### Task objective
Look below. Copy each line that has "store" in it.

### Collected data entries
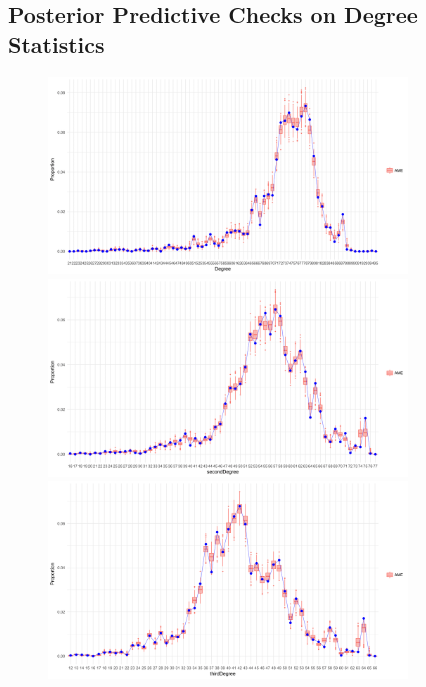 \documentclass[a4paper]{article}
\begin{document}
\begin{appendices}
\section{Posterior Predictive Checks on Degree Statistics}\label{appendix: PPC}
\begin{figure}[H]
	\begin{center}
		\includegraphics[width=0.85\textwidth]{plots_paper/AMEoveralldegree-1.png}	
			\includegraphics[width=0.85\textwidth]{plots_paper/AMEoverallsecond-1.png}	
				\includegraphics[width=0.85\textwidth]{plots_paper/AMEoverallthird-1.png}	
	\end{center}
\end{figure}

\end{appendices}
\end{document}
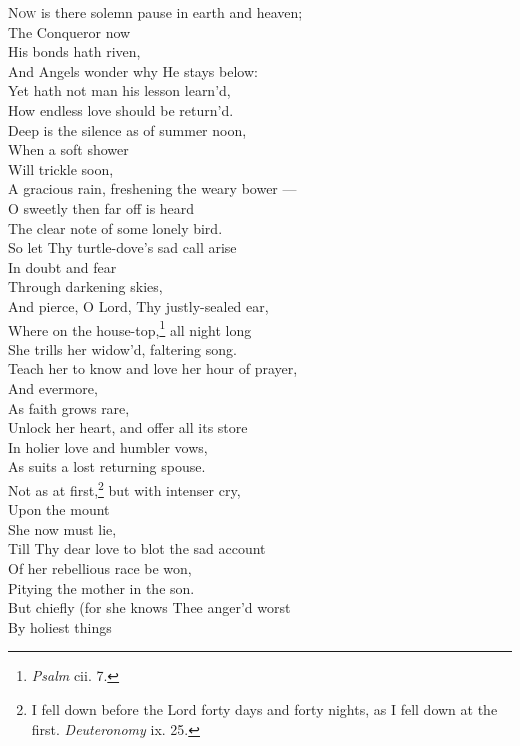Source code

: \textsc{Now} is there solemn pause in earth and heaven; \\
 The Conqueror now \\
 His bonds hath riven, \\
 And Angels wonder why He stays below: \\
 Yet hath not man his lesson learn’d, \\
 How endless love should be return’d. \\
  Deep is the silence as of summer noon, \\
 When a soft shower \\
 Will trickle soon, \\
 A gracious rain, freshening the weary bower — \\
 O sweetly then far off is heard \\
 The clear note of some lonely bird. \\
  So let Thy turtle-dove’s sad call arise \\
 In doubt and fear \\
 Through darkening skies, \\
 And pierce, O Lord, Thy justly-sealed ear, \\
 Where on the house-top,\footnote{\emph{Psalm} cii. 7.} all night long \\
 She trills her widow’d, faltering song. \\
  Teach her to know and love her hour of prayer, \\
 And evermore, \\
 As faith grows rare, \\
 Unlock her heart, and offer all its store \\
 In holier love and humbler vows, \\
 As suits a lost returning spouse. \\
  Not as at first,\footnote{I fell down before the Lord forty days and forty nights, as I fell down at the first. \emph{Deuteronomy} ix. 25.} but with intenser cry, \\
 Upon the mount \\
 She now must lie, \\
 Till Thy dear love to blot the sad account \\
 Of her rebellious race be won, \\
 Pitying the mother in the son. \\
  But chiefly (for she knows Thee anger’d worst \\
 By holiest things \\

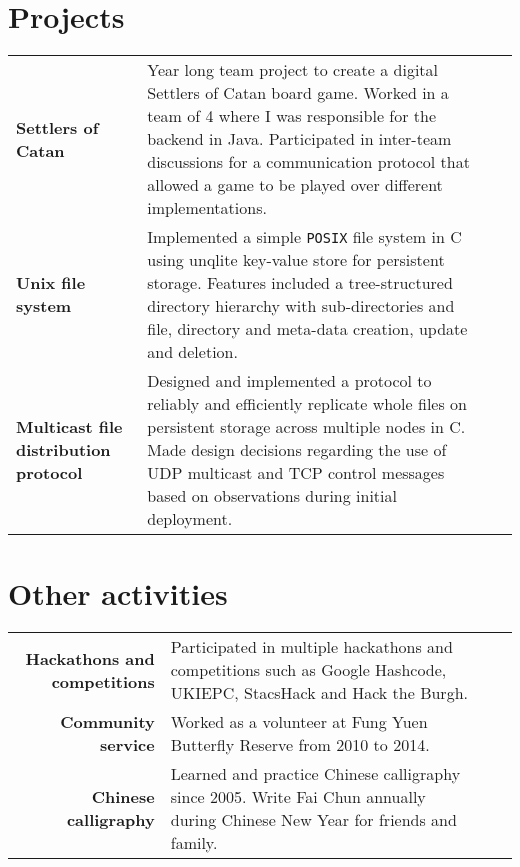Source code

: \documentclass{article}
\newcommand{\n}[0]{\\[\baselineskip]}
\begin{document}
\section*{Projects}
\begin{tabular}{p{4cm}|p{15cm}}
\textbf{Settlers of Catan} & Year long team project to create a digital Settlers of Catan board game. Worked in a team of 4 where I was responsible for the backend in Java. Participated in inter-team discussions for a communication protocol that allowed a game to be played over different implementations. \n

\textbf{Unix file system} & Implemented a simple \texttt{POSIX} file system in C using unqlite key-value store for persistent storage. Features included a tree-structured directory hierarchy with sub-directories and file, directory and meta-data creation, update and deletion.\n

\textbf{Multicast file distribution protocol} & Designed and implemented a protocol to reliably and efficiently replicate whole files on persistent storage across multiple nodes in C. Made design decisions regarding the use of UDP multicast and TCP control messages based on observations during initial deployment.\\


\end{tabular}


\section*{Other activities}
\begin{tabular}{R|p{15cm}}
\textbf{Hackathons and competitions} & Participated in multiple hackathons and competitions such as Google Hashcode, UKIEPC, StacsHack and Hack the Burgh. \n

\textbf{Community service} & Worked as a volunteer at Fung Yuen Butterfly Reserve from 2010 to 2014. \n

\textbf{Chinese calligraphy} & Learned and practice Chinese calligraphy since 2005. Write Fai Chun annually during Chinese New Year for friends and family. 
\end{tabular}
\end{document}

### Solution to this problem
 Unlock her heart, and offer all its store \\
\textbf{Unix file system} & Implemented a simple \texttt{POSIX} file system in C using unqlite key-value store for persistent storage. Features included a tree-structured directory hierarchy with sub-directories and file, directory and meta-data creation, update and deletion.\n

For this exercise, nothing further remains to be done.